U.S. Army Picatinny Arsenal garrison officials held a two-day tour for the installation’s senior commander, Brig. Gen. John T. Reim, earlier this month.
“Having our senior commander walk the ground and visit the infrastructure we are proposing to be included in the Army’s Facility Investment Plan is critical in validating Picatinny’ s facility investment requirements,” said Garrison Commander Lt. Col. Alexander Burgos. “The 12 projects toured allowed us to put eyes on what needs to be done and hear from the individuals working at these locations and their concerns.”
The tours on Nov. 8-9 included facilities dedicated to both the engineering mission at Picatinny as well as support areas, such as childcare facilities and the Network Enterprise Center that is responsible for information technology.
“Picatinny is the home of the Joint Center of Excellence for Guns and Ammunition, and the leadership here is working hard to make sure our Army senior leader priority modernization efforts are being accomplished with the right infrastructure in place for sustaining these efforts,” Burgos said.

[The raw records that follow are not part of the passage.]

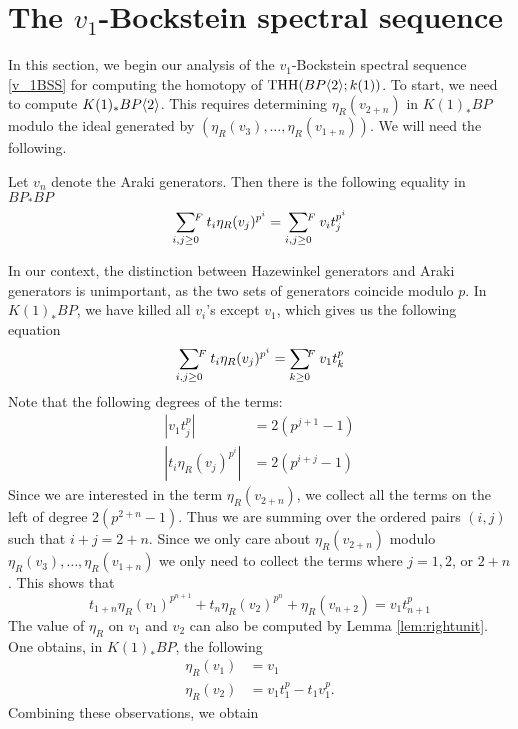 
\section{The $v_1$-Bockstein spectral sequence}
In this section, we begin our analysis of the $v_1$-Bockstein spectral sequence \eqref{v_1BSS} for computing the homotopy of $\operatorname{THH}(BP\langle 2 \rangle;k(1))$.
To start, we need to compute $K(1)_*BP\langle 2 \rangle$. This requires determining $\eta_R(v_{2+n})$ in $K(1)_*BP$ modulo the ideal generated by $(\eta_R(v_3), \ldots, \eta_R(v_{1+n}))$. We will need the following. 

\begin{lem}\label{lem:rightunit}{\cite[Lemma A.2.2.5]{greenbook}} Let $v_n$ denote the Araki generators. Then there is the following equality in $BP_*BP$
\[
\sum_{i,j\geq 0}\hspace{-5pt}\mbox{}^F\: t_i\eta_R(v_j)^{p^i}=\sum_{i,j\geq 0}\hspace{-5pt}\mbox{}^F\:v_it_j^{p^i}
\]
\end{lem}

In our context, the distinction between Hazewinkel generators and Araki generators is unimportant, as the two sets of generators coincide modulo $p$. In $K(1)_*BP$, we have killed all $v_i$'s except $v_1$, which gives us the following equation
\[
\sum_{i,j\geq 0}\hspace{-5pt}\mbox{}^F\: t_i\eta_R(v_j)^{p^i}=\sum_{k\geq 0}\hspace{-4pt}\mbox{}^F\:v_1t_k^{p}
\]
Note that the following degrees of the terms:
\begin{align*}
	|v_1t_j^p|&= 2(p^{j+1}-1)\\
	|t_i\eta_R(v_j)^{p^i}|&= 2(p^{i+j}-1)
\end{align*}
Since we are interested in the term $\eta_R(v_{2+n})$, we collect all the terms on the left of degree $2(p^{2+n}-1)$. Thus we are summing over the ordered pairs $(i,j)$ such that $i+j=2+n$. Since we only care about $\eta_R(v_{2+n})$ modulo $\eta_R(v_3), \ldots, \eta_R(v_{1+n})$ we only need to collect the terms where $j=1, 2$, or $2+n$. This shows that 
\[
t_{1+n}\eta_R(v_1)^{p^{n+1}}+t_n\eta_R(v_2)^{p^n}+\eta_R(v_{n+2})=v_1t_{n+1}^p
\]
The value of $\eta_R$ on $v_1$ and $v_2$ can also be computed by Lemma \ref{lem:rightunit}. One obtains, in $K(1)_*BP$, the following
\begin{align*}
\eta_R(v_1)&=v_1\\
\eta_R(v_2)&=v_1t_1^p-t_1v_1^p.
\end{align*}
Combining these observations, we obtain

The U.S. Army Materiel Command developed the FIP in 2020 and executes the active Army’s FIP cycle, which kicks off every July, based on input from supported commands.
The FIP is reviewed and updated annually in three phases:
Phase 1 validates installation master plans, conduct assessments of real property, and prioritizes all requirements in synchronization with senior leader priorities. Phase 2 is the FIP wargame, and Phase 3 is the analytics out-brief and submission for Army senior leader approval.
The approved FIP is then incorporated into the Army’s funding plans and submitted to the Secretary of Defense as part of the Army’s Budget Estimate Submission.